In a study, recently published in the Journal of Clinical Investigation, researchers have discovered a previously unknown mechanism of PARP inhibitors, which can initiate a powerful immune response in cancer cells, potentially increasing the number of individuals who can benefit from immunotherapy.
PARP inhibitors are predominantly used in cases where tumors are already compromised in their ability to repair DNA, for example cases of ovarian and breast cancers in women who have the BRCA mutation.
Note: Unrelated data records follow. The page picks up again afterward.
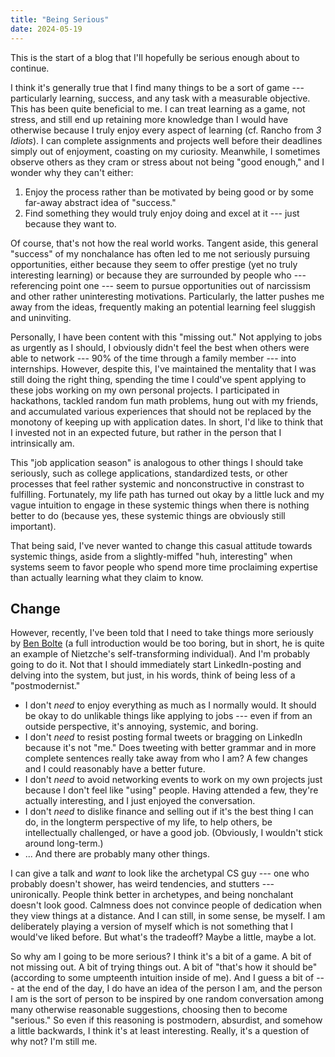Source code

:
 ```yaml
---
title: "Being Serious"
date: 2024-05-19
---
```


This is the start of a blog that I'll hopefully be serious enough about to continue.

I think it's generally true that I find many things to be a sort of game --- particularly learning, success, and any task with a measurable objective. This has been quite beneficial to me. I can treat learning as a game, not stress, and still end up retaining more knowledge than I would have otherwise because I truly enjoy every aspect of learning (cf. Rancho from *3 Idiots*). I can complete assignments and projects well before their deadlines simply out of enjoyment, coasting on my curiosity. Meanwhile, I sometimes observe others as they cram or stress about not being "good enough," and I wonder why they can't either:
1. Enjoy the process rather than be motivated by being good or by some far-away abstract idea of "success."
2. Find something they would truly enjoy doing and excel at it --- just because they want to.

Of course, that's not how the real world works. Tangent aside, this general "success" of my nonchalance has often led to me not seriously pursuing opportunities, either because they seem to offer prestige (yet no truly interesting learning) or because they are surrounded by people who --- referencing point one --- seem to pursue opportunities out of narcissism and other rather uninteresting motivations. Particularly, the latter pushes me away from the ideas, frequently making an potential learning feel sluggish and uninviting.

Personally, I have been content with this "missing out." Not applying to jobs as urgently as I should, I obviously didn't feel the best when others were able to network --- 90% of the time through a family member --- into internships. However, despite this, I've maintained the mentality that I was still doing the right thing, spending the time I could've spent applying to these jobs working on my own personal projects. I participated in hackathons, tackled random fun math problems, hung out with my friends, and accumulated various experiences that should not be replaced by the monotony of keeping up with application dates. In short, I'd like to think that I invested not in an expected future, but rather in the person that I intrinsically am.

This "job application season" is analogous to other things I should take seriously, such as college applications, standardized tests, or other processes that feel rather systemic and nonconstructive in constrast to fulfilling. Fortunately, my life path has turned out okay by a little luck and my vague intuition to engage in these systemic things when there is nothing better to do (because yes, these systemic things are obviously still important).

That being said, I've never wanted to change this casual attitude towards systemic things, aside from a slightly-miffed "huh, interesting" when systems seem to favor people who spend more time proclaiming expertise than actually learning what they claim to know.

## Change

However, recently, I've been told that I need to take things more seriously by [Ben Bolte](https://github.com/codekansas) (a full introduction would be too boring, but in short, he is quite an example of Nietzche's self-transforming individual). And I'm probably going to do it. Not that I should immediately start LinkedIn-posting and delving into the system, but just, in his words, think of being less of a "postmodernist." 
- I don't *need* to enjoy everything as much as I normally would. It should be okay to do unlikable things like applying to jobs --- even if from an outside perspective, it's annoying, systemic, and boring.
- I don't *need* to resist posting formal tweets or bragging on LinkedIn because it's not "me." Does tweeting with better grammar and in more complete sentences really take away from who I am? A few changes and I could reasonably have a better future.
- I don't *need* to avoid networking events to work on my own projects just because I don't feel like "using" people. Having attended a few, they're actually interesting, and I just enjoyed the conversation.
- I don't *need* to dislike finance and selling out if it's the best thing I can do, in the longterm perspective of my life, to help others, be intellectually challenged, or have a good job. (Obviously, I wouldn't stick around long-term.)
- ... And there are probably many other things.

I can give a talk and *want* to look like the archetypal CS guy --- one who probably doesn't shower, has weird tendencies, and stutters --- unironically. People think better in archetypes, and being nonchalant doesn't look good. Calmness does not convince people of dedication when they view things at a distance. And I can still, in some sense, be myself. I am deliberately playing a version of myself which is not something that I would've liked before. But what's the tradeoff? Maybe a little, maybe a lot.

So why am I going to be more serious? I think it's a bit of a game. A bit of not missing out. A bit of trying things out. A bit of "that's how it should be" (according to some umpteenth intuition inside of me). And I guess a bit of --- at the end of the day, I do have an idea of the person I am, and the person I am is the sort of person to be inspired by one random conversation among many otherwise reasonable suggestions, choosing then to become "serious." So even if this reasoning is postmodern, absurdist, and somehow a little backwards, I think it's at least interesting. Really, it's a question of why not? I'm still me.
Recent research from the Institute of Cancer Research (ICR; London, UK) and the Institute Gustave Roussy (Villejuif, France) has found a previously unknown ability of the inhibitor molecules; they are also able to boost the immune system, initiating a powerful immune response against cancer cells which could help patients benefit from immunotherapy.
Despite the success of immunotherapy in some patients, only 10–20% of patients have a response, with many cancers able to avoid the immune system.
“Our study found that PARP inhibitors enlist immune cells to aid in the killing of cancer cells. This provides a rationale for using PARP inhibitors alongside immunotherapies to further stimulate the immune response to cancer cells with DNA repair defects and enhance the therapeutic benefit of the treatment,” explained study co-leader Sophie Postel-Vinay (Gustave Roussy).
Despite the success of immunotherapy in some patients, only 10–20% of patients have a response, with many cancers able to avoid the immune system. The researchers believe that the addition of PARP inhibitors to standard immunotherapy treatments may help in revealing the cancers that can currently evade detection, increasing the number of patients who will respond to treatment
The study involved the researchers investigating lung tumors from cancer patients where they observed that those with DNA repair deficiencies contained a significantly greater number of immune cells within the tumor than those with a functioning repair system.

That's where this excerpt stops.